■ **EXERCISE**: Lines from the line with "15. What you" to the line with "QA 被期望利用允许在生命周" in the entries below, and only those, must be output exactly, with both ends included.

■ **TASK MATERIAL**:
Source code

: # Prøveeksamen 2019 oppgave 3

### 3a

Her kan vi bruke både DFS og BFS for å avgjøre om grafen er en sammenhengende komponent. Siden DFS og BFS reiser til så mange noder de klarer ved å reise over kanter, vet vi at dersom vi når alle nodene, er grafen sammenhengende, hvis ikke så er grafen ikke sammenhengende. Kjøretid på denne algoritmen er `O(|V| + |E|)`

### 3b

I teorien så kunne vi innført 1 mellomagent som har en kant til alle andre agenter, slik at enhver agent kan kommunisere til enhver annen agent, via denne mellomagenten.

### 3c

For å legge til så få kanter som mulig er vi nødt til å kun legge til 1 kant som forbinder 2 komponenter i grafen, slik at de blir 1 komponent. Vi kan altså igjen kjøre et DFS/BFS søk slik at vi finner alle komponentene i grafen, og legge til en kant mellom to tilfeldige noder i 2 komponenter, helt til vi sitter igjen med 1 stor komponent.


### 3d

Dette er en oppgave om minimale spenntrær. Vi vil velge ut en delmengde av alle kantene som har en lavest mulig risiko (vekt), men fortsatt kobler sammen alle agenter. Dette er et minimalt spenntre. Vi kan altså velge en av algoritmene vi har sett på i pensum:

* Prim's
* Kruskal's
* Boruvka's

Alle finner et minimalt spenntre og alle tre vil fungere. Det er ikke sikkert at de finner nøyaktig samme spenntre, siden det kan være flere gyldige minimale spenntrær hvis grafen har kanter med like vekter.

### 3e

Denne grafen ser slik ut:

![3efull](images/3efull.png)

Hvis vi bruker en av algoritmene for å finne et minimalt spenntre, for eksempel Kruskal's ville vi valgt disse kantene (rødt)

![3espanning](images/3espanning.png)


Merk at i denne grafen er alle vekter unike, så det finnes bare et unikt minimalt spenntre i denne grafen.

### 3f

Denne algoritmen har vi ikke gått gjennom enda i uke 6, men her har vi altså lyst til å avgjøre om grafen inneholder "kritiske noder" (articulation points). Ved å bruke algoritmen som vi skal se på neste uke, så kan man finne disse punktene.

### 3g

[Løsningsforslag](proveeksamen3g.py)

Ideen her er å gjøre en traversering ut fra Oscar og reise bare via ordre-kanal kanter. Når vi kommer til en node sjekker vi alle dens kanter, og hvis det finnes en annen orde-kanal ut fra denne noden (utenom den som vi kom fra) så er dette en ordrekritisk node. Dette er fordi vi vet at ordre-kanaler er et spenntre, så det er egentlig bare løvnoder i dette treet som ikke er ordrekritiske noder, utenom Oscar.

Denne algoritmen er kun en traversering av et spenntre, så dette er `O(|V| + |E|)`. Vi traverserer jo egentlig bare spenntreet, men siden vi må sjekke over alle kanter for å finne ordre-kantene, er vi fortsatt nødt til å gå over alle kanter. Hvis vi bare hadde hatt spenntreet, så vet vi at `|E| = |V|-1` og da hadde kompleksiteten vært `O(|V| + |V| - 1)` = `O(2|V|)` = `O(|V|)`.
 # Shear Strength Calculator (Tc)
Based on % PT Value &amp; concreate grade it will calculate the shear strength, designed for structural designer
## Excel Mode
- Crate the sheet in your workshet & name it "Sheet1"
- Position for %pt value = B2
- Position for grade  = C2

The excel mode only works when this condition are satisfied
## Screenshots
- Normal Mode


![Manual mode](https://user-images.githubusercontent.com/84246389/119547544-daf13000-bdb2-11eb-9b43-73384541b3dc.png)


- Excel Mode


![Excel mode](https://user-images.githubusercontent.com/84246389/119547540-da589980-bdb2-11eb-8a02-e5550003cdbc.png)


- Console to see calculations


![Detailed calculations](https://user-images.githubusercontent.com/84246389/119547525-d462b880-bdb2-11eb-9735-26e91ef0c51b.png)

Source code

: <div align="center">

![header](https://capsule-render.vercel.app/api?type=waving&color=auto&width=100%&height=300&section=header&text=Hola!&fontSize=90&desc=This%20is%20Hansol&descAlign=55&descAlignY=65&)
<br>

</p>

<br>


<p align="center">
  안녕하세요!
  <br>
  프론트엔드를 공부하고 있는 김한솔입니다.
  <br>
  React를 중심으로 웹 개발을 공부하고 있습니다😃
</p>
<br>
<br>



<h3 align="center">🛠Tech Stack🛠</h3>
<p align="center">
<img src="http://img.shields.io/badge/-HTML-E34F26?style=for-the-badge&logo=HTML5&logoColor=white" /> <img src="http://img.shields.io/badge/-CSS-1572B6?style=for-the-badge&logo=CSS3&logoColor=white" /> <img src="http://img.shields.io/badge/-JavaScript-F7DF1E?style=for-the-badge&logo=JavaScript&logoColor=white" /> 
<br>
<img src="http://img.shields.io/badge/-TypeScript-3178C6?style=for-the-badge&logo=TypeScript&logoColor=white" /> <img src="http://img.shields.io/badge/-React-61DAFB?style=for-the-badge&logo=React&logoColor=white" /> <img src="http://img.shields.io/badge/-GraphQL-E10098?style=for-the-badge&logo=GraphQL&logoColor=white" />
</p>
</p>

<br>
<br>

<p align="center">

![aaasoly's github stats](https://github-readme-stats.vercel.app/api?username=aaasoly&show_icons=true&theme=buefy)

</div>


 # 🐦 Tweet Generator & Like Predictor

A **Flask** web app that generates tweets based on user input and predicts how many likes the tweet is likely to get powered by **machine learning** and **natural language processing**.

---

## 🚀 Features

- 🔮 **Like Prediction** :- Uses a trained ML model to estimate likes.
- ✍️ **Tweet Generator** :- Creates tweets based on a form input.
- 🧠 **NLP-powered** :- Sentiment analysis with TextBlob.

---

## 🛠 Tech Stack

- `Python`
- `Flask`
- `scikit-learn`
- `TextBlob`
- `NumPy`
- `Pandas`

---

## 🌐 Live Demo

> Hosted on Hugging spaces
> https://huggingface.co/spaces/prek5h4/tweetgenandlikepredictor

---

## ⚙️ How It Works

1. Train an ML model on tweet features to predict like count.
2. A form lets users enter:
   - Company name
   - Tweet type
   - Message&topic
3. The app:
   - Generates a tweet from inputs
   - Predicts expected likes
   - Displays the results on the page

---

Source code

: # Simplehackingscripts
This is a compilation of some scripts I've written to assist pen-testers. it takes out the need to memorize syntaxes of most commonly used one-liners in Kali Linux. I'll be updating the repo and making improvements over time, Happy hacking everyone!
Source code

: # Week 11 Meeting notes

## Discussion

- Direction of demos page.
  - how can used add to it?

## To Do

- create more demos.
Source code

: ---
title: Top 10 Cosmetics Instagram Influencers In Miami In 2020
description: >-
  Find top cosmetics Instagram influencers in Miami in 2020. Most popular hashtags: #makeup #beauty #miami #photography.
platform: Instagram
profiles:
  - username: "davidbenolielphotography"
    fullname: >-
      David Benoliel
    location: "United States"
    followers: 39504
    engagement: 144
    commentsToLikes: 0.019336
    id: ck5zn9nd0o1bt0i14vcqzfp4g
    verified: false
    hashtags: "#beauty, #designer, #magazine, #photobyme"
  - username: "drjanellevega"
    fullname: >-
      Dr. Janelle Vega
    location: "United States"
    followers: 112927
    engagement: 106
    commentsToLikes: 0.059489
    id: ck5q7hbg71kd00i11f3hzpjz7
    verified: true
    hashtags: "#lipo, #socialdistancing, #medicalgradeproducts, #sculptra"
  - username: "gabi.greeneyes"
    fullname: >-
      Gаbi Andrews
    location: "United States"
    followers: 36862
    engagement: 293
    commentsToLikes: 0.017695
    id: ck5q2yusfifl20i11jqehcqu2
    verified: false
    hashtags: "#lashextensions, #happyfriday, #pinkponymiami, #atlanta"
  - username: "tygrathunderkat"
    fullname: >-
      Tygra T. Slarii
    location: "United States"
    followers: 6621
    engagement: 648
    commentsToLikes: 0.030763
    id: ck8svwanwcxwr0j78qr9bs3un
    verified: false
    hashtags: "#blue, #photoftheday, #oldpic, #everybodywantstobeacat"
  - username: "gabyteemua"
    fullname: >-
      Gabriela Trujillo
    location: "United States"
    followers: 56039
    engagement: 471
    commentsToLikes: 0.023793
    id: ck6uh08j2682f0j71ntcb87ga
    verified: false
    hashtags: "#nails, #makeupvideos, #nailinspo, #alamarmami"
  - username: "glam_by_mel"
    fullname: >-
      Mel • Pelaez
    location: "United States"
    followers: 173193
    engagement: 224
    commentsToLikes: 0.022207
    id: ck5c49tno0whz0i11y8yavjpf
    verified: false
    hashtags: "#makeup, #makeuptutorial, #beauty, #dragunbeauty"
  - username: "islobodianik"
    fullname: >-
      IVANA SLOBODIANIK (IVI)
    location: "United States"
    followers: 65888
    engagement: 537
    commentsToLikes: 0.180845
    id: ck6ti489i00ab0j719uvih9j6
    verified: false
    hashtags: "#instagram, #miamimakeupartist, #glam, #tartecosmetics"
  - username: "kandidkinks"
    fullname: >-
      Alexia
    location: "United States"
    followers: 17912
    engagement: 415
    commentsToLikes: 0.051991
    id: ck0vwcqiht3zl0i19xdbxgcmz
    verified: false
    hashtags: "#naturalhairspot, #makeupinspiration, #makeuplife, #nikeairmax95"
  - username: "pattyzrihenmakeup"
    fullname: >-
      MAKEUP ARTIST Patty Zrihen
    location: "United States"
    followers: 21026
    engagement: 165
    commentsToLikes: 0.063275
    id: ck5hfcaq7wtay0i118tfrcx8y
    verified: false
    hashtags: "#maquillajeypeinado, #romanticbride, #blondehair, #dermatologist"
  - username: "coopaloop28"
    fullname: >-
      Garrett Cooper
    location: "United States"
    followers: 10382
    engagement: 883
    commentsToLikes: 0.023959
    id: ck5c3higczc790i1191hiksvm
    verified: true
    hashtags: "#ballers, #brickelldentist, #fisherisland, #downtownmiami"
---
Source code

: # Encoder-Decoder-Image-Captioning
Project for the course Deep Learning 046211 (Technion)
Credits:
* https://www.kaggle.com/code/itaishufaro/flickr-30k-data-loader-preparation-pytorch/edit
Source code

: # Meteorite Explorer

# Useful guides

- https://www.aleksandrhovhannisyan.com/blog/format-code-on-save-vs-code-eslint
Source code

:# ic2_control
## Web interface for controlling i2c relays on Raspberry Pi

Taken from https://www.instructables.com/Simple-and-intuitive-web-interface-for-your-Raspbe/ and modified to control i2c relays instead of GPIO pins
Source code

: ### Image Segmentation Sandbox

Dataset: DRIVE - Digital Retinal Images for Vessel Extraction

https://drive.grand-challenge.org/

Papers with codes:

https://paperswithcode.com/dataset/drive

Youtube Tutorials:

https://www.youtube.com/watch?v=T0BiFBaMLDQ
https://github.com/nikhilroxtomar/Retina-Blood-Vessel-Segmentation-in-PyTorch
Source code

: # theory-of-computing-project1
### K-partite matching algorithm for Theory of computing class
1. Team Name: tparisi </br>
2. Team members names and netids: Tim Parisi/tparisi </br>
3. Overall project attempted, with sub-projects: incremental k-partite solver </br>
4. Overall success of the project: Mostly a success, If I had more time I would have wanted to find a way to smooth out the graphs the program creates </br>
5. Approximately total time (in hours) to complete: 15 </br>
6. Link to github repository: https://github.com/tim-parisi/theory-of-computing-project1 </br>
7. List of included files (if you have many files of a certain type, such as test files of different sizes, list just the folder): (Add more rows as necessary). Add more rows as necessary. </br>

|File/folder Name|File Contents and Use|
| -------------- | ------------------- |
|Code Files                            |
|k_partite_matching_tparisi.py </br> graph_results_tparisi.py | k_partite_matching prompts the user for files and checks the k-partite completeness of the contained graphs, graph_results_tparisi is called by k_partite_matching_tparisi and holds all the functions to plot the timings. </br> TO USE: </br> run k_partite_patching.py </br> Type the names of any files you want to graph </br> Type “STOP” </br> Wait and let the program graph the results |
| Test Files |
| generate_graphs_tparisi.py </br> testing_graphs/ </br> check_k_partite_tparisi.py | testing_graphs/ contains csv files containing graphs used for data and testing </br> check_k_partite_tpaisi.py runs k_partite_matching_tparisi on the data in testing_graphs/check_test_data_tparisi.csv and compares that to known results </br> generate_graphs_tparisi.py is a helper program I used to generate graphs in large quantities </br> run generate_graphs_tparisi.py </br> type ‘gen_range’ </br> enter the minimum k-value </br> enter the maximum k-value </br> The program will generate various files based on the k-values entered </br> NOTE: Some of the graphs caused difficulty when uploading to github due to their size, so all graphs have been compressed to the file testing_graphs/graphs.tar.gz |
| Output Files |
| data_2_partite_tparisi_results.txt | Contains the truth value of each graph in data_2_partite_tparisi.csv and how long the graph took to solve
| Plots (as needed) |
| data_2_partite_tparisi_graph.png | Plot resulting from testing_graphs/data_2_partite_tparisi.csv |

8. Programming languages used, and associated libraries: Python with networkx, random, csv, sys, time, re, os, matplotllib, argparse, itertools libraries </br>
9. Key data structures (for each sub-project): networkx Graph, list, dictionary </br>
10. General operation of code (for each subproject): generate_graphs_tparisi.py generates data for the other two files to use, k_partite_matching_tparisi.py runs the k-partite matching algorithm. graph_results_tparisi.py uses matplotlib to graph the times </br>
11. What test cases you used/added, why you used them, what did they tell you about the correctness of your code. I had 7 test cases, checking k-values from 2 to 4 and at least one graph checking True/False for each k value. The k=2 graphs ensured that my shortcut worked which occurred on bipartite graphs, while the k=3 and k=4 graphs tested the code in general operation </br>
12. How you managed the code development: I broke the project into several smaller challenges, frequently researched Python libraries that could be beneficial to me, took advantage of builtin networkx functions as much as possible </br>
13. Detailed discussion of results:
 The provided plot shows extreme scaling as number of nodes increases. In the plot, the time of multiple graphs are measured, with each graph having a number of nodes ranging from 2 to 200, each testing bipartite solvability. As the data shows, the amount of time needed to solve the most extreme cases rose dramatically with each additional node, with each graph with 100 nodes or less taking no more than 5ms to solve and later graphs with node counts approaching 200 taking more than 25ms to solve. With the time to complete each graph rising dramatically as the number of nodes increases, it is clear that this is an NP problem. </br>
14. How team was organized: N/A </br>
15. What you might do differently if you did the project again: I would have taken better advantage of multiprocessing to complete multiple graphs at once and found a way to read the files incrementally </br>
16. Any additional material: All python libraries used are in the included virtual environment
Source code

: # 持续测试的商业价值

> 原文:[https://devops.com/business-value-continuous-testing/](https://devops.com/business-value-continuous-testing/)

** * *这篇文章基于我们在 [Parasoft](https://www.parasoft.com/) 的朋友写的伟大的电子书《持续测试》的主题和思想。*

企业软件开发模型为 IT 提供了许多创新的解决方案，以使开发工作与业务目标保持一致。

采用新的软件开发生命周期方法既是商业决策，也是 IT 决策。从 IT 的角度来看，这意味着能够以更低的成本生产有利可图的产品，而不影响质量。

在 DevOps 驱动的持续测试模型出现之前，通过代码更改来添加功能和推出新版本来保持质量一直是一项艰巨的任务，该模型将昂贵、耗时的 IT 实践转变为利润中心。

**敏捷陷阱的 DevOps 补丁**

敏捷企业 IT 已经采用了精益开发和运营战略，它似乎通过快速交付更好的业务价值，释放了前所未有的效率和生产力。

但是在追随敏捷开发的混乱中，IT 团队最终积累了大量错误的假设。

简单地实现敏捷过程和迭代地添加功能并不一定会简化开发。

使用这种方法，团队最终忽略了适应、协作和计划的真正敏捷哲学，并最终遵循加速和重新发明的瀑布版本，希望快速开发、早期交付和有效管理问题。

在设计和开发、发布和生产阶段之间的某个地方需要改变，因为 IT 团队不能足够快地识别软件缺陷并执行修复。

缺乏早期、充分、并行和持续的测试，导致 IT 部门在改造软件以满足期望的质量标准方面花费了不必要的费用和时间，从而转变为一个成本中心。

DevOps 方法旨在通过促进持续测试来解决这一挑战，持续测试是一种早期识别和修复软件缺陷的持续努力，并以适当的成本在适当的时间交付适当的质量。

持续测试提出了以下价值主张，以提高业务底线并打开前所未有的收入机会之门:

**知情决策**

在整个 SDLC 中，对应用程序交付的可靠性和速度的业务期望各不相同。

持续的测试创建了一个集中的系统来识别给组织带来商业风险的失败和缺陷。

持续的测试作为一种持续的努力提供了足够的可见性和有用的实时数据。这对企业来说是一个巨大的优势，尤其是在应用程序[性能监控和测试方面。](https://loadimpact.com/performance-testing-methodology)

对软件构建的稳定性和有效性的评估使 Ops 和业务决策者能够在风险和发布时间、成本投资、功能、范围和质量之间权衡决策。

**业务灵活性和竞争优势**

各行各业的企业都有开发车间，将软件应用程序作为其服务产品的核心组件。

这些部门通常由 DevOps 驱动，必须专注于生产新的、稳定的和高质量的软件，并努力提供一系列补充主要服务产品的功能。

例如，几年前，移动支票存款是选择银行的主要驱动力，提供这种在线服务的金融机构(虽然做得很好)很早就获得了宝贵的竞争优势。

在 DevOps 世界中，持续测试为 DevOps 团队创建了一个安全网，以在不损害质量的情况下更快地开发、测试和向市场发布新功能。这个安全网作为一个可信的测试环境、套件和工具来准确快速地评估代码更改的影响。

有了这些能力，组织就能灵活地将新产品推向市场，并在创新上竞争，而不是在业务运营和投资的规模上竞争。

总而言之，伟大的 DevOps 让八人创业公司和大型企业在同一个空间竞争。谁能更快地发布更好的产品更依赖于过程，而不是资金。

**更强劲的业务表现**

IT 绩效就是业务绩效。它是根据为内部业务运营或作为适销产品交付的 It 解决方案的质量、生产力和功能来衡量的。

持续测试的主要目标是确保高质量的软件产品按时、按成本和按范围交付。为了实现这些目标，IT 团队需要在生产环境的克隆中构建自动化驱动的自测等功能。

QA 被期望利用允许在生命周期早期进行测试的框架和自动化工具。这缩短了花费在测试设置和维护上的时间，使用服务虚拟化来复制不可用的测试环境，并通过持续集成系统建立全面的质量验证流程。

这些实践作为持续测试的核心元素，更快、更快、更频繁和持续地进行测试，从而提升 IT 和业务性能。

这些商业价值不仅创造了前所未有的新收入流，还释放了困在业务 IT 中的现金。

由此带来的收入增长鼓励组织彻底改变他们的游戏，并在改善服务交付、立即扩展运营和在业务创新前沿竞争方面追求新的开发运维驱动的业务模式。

■ **SOLUTION FOR THIS PROBLEM**:
15. What you might do differently if you did the project again: I would have taken better advantage of multiprocessing to complete multiple graphs at once and found a way to read the files incrementally </br>
16. Any additional material: All python libraries used are in the included virtual environment
Source code

: # 持续测试的商业价值

> 原文:[https://devops.com/business-value-continuous-testing/](https://devops.com/business-value-continuous-testing/)

** * *这篇文章基于我们在 [Parasoft](https://www.parasoft.com/) 的朋友写的伟大的电子书《持续测试》的主题和思想。*

企业软件开发模型为 IT 提供了许多创新的解决方案，以使开发工作与业务目标保持一致。

采用新的软件开发生命周期方法既是商业决策，也是 IT 决策。从 IT 的角度来看，这意味着能够以更低的成本生产有利可图的产品，而不影响质量。

在 DevOps 驱动的持续测试模型出现之前，通过代码更改来添加功能和推出新版本来保持质量一直是一项艰巨的任务，该模型将昂贵、耗时的 IT 实践转变为利润中心。

**敏捷陷阱的 DevOps 补丁**

敏捷企业 IT 已经采用了精益开发和运营战略，它似乎通过快速交付更好的业务价值，释放了前所未有的效率和生产力。

但是在追随敏捷开发的混乱中，IT 团队最终积累了大量错误的假设。

简单地实现敏捷过程和迭代地添加功能并不一定会简化开发。

使用这种方法，团队最终忽略了适应、协作和计划的真正敏捷哲学，并最终遵循加速和重新发明的瀑布版本，希望快速开发、早期交付和有效管理问题。

在设计和开发、发布和生产阶段之间的某个地方需要改变，因为 IT 团队不能足够快地识别软件缺陷并执行修复。

缺乏早期、充分、并行和持续的测试，导致 IT 部门在改造软件以满足期望的质量标准方面花费了不必要的费用和时间，从而转变为一个成本中心。

DevOps 方法旨在通过促进持续测试来解决这一挑战，持续测试是一种早期识别和修复软件缺陷的持续努力，并以适当的成本在适当的时间交付适当的质量。

持续测试提出了以下价值主张，以提高业务底线并打开前所未有的收入机会之门:

**知情决策**

在整个 SDLC 中，对应用程序交付的可靠性和速度的业务期望各不相同。

持续的测试创建了一个集中的系统来识别给组织带来商业风险的失败和缺陷。

持续的测试作为一种持续的努力提供了足够的可见性和有用的实时数据。这对企业来说是一个巨大的优势，尤其是在应用程序[性能监控和测试方面。](https://loadimpact.com/performance-testing-methodology)

对软件构建的稳定性和有效性的评估使 Ops 和业务决策者能够在风险和发布时间、成本投资、功能、范围和质量之间权衡决策。

**业务灵活性和竞争优势**

各行各业的企业都有开发车间，将软件应用程序作为其服务产品的核心组件。

这些部门通常由 DevOps 驱动，必须专注于生产新的、稳定的和高质量的软件，并努力提供一系列补充主要服务产品的功能。

例如，几年前，移动支票存款是选择银行的主要驱动力，提供这种在线服务的金融机构(虽然做得很好)很早就获得了宝贵的竞争优势。

在 DevOps 世界中，持续测试为 DevOps 团队创建了一个安全网，以在不损害质量的情况下更快地开发、测试和向市场发布新功能。这个安全网作为一个可信的测试环境、套件和工具来准确快速地评估代码更改的影响。

有了这些能力，组织就能灵活地将新产品推向市场，并在创新上竞争，而不是在业务运营和投资的规模上竞争。

总而言之，伟大的 DevOps 让八人创业公司和大型企业在同一个空间竞争。谁能更快地发布更好的产品更依赖于过程，而不是资金。

**更强劲的业务表现**

IT 绩效就是业务绩效。它是根据为内部业务运营或作为适销产品交付的 It 解决方案的质量、生产力和功能来衡量的。

持续测试的主要目标是确保高质量的软件产品按时、按成本和按范围交付。为了实现这些目标，IT 团队需要在生产环境的克隆中构建自动化驱动的自测等功能。

QA 被期望利用允许在生命周期早期进行测试的框架和自动化工具。这缩短了花费在测试设置和维护上的时间，使用服务虚拟化来复制不可用的测试环境，并通过持续集成系统建立全面的质量验证流程。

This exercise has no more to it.